Overview
This case study outlines the strategic implementation of water and energy efficiency improvements in a large, complex production facility consisting of three production sites. The facility faced significant challenges in meeting environmental compliance standards due to inefficient use of resources. With a control and instrumentation device count exceeding 1500, the project required precise planning, innovation, and collaboration to achieve substantial efficiency gains.
Challenge
The production complex was under scrutiny by environmental regulatory bodies for excessive water usage. An initial scope document from the client highlighted the risks associated with current practices and identified potential solutions for improving efficiency. However, a detailed review and request for clarification by our consultants led to the discovery of design challenges that required innovative thinking and strategic planning to address effectively.
Solution Development
Despite compliance, one of the two solutions presented a significant challenge due to long lead times for component delivery. Our team performed a comprehensive design Risk Assessment for both solutions to evaluate the technical and operational risks in line with the company's Quality Management System (QMS).

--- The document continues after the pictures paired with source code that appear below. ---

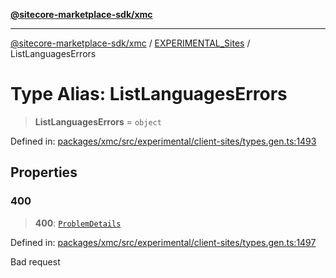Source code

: [**@sitecore-marketplace-sdk/xmc**](../../../../README.md)

***

[@sitecore-marketplace-sdk/xmc](../../../../README.md) / [EXPERIMENTAL\_Sites](../README.md) / ListLanguagesErrors

# Type Alias: ListLanguagesErrors

> **ListLanguagesErrors** = `object`

Defined in: [packages/xmc/src/experimental/client-sites/types.gen.ts:1493](https://github.com/Sitecore/marketplace-sdk/blob/main/packages/xmc/src/experimental/client-sites/types.gen.ts#L1493)

## Properties

### 400

> **400**: [`ProblemDetails`](ProblemDetails.md)

Defined in: [packages/xmc/src/experimental/client-sites/types.gen.ts:1497](https://github.com/Sitecore/marketplace-sdk/blob/main/packages/xmc/src/experimental/client-sites/types.gen.ts#L1497)

Bad request
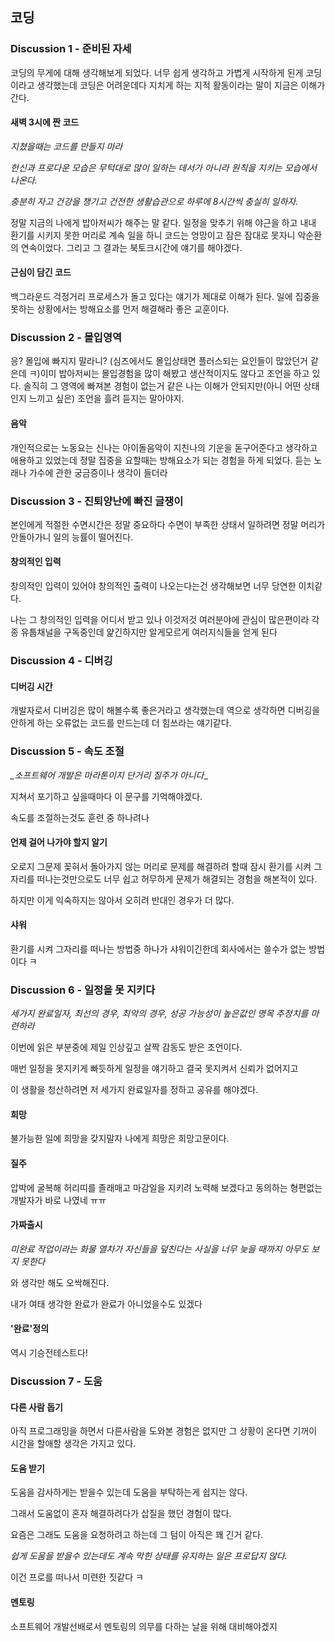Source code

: ## 코딩


### Discussion 1 - 준비된 자세

코딩의 무게에 대해 생각해보게 되었다.
너무 쉽게 생각하고  가볍게 시작하게 된게 코딩이라고 생각했는데 코딩은 어려운데다 지치게 하는 지적 활동이라는 말이 지금은 이해가 간다.

#### 새벽 3시에 짠 코드

*_지쳤을때는 코드를 만들지 마라_*

*_헌신과 프로다운 모습은 무턱대로 많이 일하는 데서가 아니라 원칙을 지키는 모습에서 나온다._*

*_충분히 자고 건강을 챙기고 건전한 생활습관으로 하루에 8시간씩 충실히 일하자._*

정말 지금의 나에게 밥아저씨가 해주는 말 같다.
일정을 맞추기 위해 야근을 하고 내내 환기를 시키지 못한 머리로 계속 일을 하니 코드는 엉망이고 잠은 잠대로 못자니 악순환의 연속이었다. 그리고 그 결과는 북토크시간에 얘기를 해야겠다. 


#### 근심이 담긴 코드

백그라운드 걱정거리 프로세스가 돌고 있다는 얘기가 제대로 이해가 된다.
일에 집중을 못하는 상황에서는 방해요소를 먼저 해결해라 좋은 교훈이다.


### Discussion 2 - 몰입영역

응? 몰입에 빠지지 말라니? (심즈에서도 몰입상태면 플러스되는 요인들이 많았던거 같은데 ㅋ)이미 밥아저씨는 몰입경험을 많이 해봤고 생산적이지도 않다고 조언을 하고 있다.
솔직히 그 영역에 빠져본 경험이 없는거 같은 나는 이해가 안되지만(아니 어떤 상태인지 느끼고 싶은) 조언을 흘려 듣지는 말아야지.

#### 음악

개인적으로는 노동요는 신나는 아이돌음악이 지친나의 기운을 돋구어준다고 생각하고 애용하고 있었는데 정말 집중을 요할때는 방해요소가 되는 경험을 하게 되었다. 듣는 노래나 가수에 관한 궁금증이나 생각이 들더라 


### Discussion 3 - 진퇴양난에 빠진 글쟁이

본인에게 적절한 수면시간은 정말 중요하다 
수면이 부족한 상태서 일하려면 정말 머리가 안돌아가니 일의 능률이 떨어진다.

#### 창의적인 입력

창의적인 입력이 있어야 창의적인 출력이 나오는다는건  생각해보면 너무 당연한 이치같다. 

나는 그 창의적인 입력을 어디서 받고 있나 이것저것 여러분야에 관심이 많은편이라 각종 유툽채널을 구독중인데 얉긴하지만 알게모르게 여러지식들을 얻게 된다 


### Discussion 4 - 디버깅

#### 디버깅 시간

개발자로서 디버깅은 많이 해볼수록 좋은거라고 생각했는데 역으로 생각하면 디버깅을 안하게 하는 오류없는 코드를 만드는데 더 힘쓰라는 얘기같다.


### Discussion 5 - 속도 조절

*_소프트웨어 개발은 마라톤이지 단거리 질주가 아니다*_

지쳐서 포기하고 싶을때마다 이 문구를 기억해야겠다.

속도를 조절하는것도 훈련 중 하나려나


#### 언제 걸어 나가야 할지 알기

오로지 그문제 꽂혀서  돌아가지 않는 머리로 문제를 해결하려 할때 잠시 환기를 시켜 그 자리를 떠나는것만으로도 너무 쉽고 허무하게 문제가 해결되는 경험을 해본적이 있다.

하지만 이게 익숙하지는 않아서 오히려 반대인 경우가 더 많다. 

#### 샤워

환기를 시켜 그자리를 떠나는 방법중 하나가 샤워이긴한데 회사에서는 쓸수가 없는 방법이다 ㅋ 


### Discussion 6 - 일정을 못 지키다

*_세가지 완료일자, 최선의 경우, 최악의 경우, 성공 가능성이 높은값인 명목 추정치를 마련하라_*

이번에 읽은 부분중에 제일 인상깊고 살짝 감동도 받은 조언이다.

매번 일정을 못지키게 빠듯하게 일정을 얘기하고 결국 못지켜서 신뢰가 없어지고

이 생활을 청산하려면 저 세가지 완료일자를 정하고 공유를 해야겠다.

#### 희망

불가능한 일에 희망을 갖지말자 나에게 희망은 희망고문이다.

#### 질주

압박에 굴복해 허리띠를 졸래매고 마감일을 지키려 노력해 보겠다고 동의하는 형편없는 개발자가 바로 나였네 ㅠㅠ 


#### 가짜출시

*_미완료 작업이라는 화물 열차가 자신들을 덮친다는 사실을 너무 늦을 때까지 아무도 보지 못한다_* 

와 생각만 해도 오싹해진다. 

내가 여태 생각한 완료가 완료가 아니었을수도 있겠다

#### '완료'정의

역시 기승전테스트다! 

### Discussion 7 - 도움

#### 다른 사람 돕기

아직 프로그래밍을 하면서 다른사람을 도와본 경험은 없지만 그 상황이 온다면 기꺼이 시간을 할애할 생각은 가지고 있다.

#### 도움 받기

도움을 감사하게는 받을수 있는데 도움을 부탁하는게 쉽지는 않다.

그래서 도움없이 혼자 해결하려다가 삽질을 했던 경험이 많다.

요즘은 그래도 도움을 요청하려고 하는데 그 텀이 아직은 꽤 긴거 같다.


*_쉽게 도움을 받을수 있는데도 계속 막힌 상태를 유지하는 일은 프로답지 않다._* 

이건 프로를 떠나서 미련한 짓같다 ㅋ 


#### 멘토링

소프트웨어 개발선배로서 멘토링의 의무를 다하는 날을 위해 대비해야겠지


















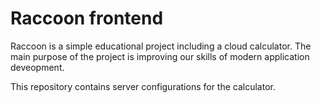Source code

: # Raccoon frontend
Raccoon is a simple educational project including a cloud calculator. The main purpose of the project is improving our skills of modern application deveopment.

This repository contains server configurations for the calculator.
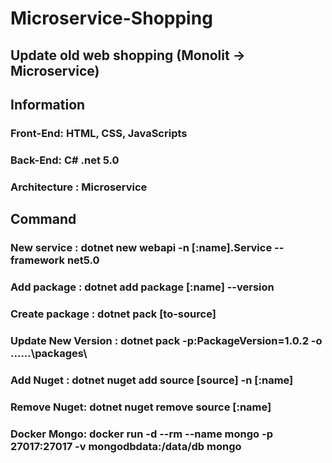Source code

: # Microservice-Shopping
## Update old web shopping (Monolit -> Microservice)

## Information
### Front-End: HTML, CSS, JavaScripts
### Back-End: C# .net 5.0
### Architecture : Microservice

## Command
### New service : dotnet new webapi -n [:name].Service --framework net5.0
### Add package : dotnet add package [:name] --version 
### Create package : dotnet pack [to-source]
### Update New Version : dotnet pack -p:PackageVersion=1.0.2 -o ..\..\..\packages\
### Add Nuget : dotnet nuget add source [source] -n [:name]
### Remove Nuget: dotnet nuget remove source [:name]
### Docker Mongo: docker run -d --rm --name mongo -p 27017:27017 -v mongodbdata:/data/db mongo
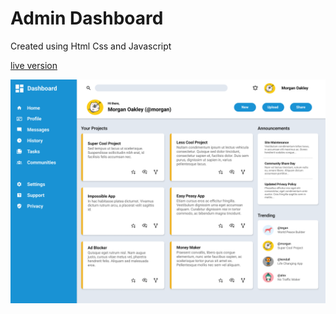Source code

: # Admin Dashboard

Created using Html Css and Javascript

[live version](https://mubashirwaheed.github.io/admin-dashboard/)

![design](design.png)
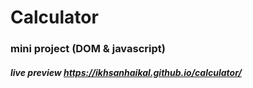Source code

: # Calculator

### mini project (DOM & javascript)

##### live preview https://ikhsanhaikal.github.io/calculator/
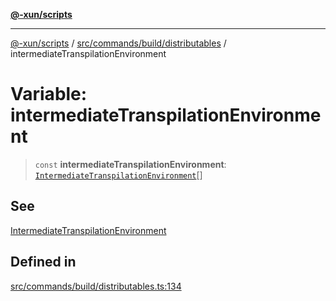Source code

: [**@-xun/scripts**](../../../../../README.md)

***

[@-xun/scripts](../../../../../README.md) / [src/commands/build/distributables](../README.md) / intermediateTranspilationEnvironment

# Variable: intermediateTranspilationEnvironment

> `const` **intermediateTranspilationEnvironment**: [`IntermediateTranspilationEnvironment`](../enumerations/IntermediateTranspilationEnvironment.md)[]

## See

[IntermediateTranspilationEnvironment](../enumerations/IntermediateTranspilationEnvironment.md)

## Defined in

[src/commands/build/distributables.ts:134](https://github.com/Xunnamius/xscripts/blob/f7b55e778c8646134a23d934fd2791d564a72b57/src/commands/build/distributables.ts#L134)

After stakeholder consultation, including client solution engineers, process support, project managers, site operations, and an internal multidisciplinary team of EC&I and software engineers, our experts implemented the solution which involved managing the obsolescence impact of the PLC and SCADA components on the existing system, with expert consultations from Schneider Electric and the client's Process Support department.
This approach leveraged the reuse of production waste and by-products, heating multiple contents in parallel through effective heat exchangers with flowrates automated to match desired temperatures. This design ensured compliance with environmental standards and optimized resource use.
Implementation and Results
Following a successful software testing phase and simulation of results, trial dry testing was conducted. The innovative solution not only mitigated the risk of penalties from the regulatory body for excessive water use but also achieved a remarkable saving of a minimum of 65 cubic meters of water over 12 production batches.
A comprehensive technical report was produced to guide future operations. An Operator and Maintenance Manual (O&MM) was compiled by our technical author, consolidating various supplier datasheets and manuals into a single, cohesive document.
Conclusion
This project showcases the power of strategic planning, stakeholder collaboration, and innovative engineering in overcoming environmental and operational challenges. The successful implementation of water and energy efficiency measures not only ensured compliance with regulatory standards but also demonstrated a commitment to sustainable and efficient production practices.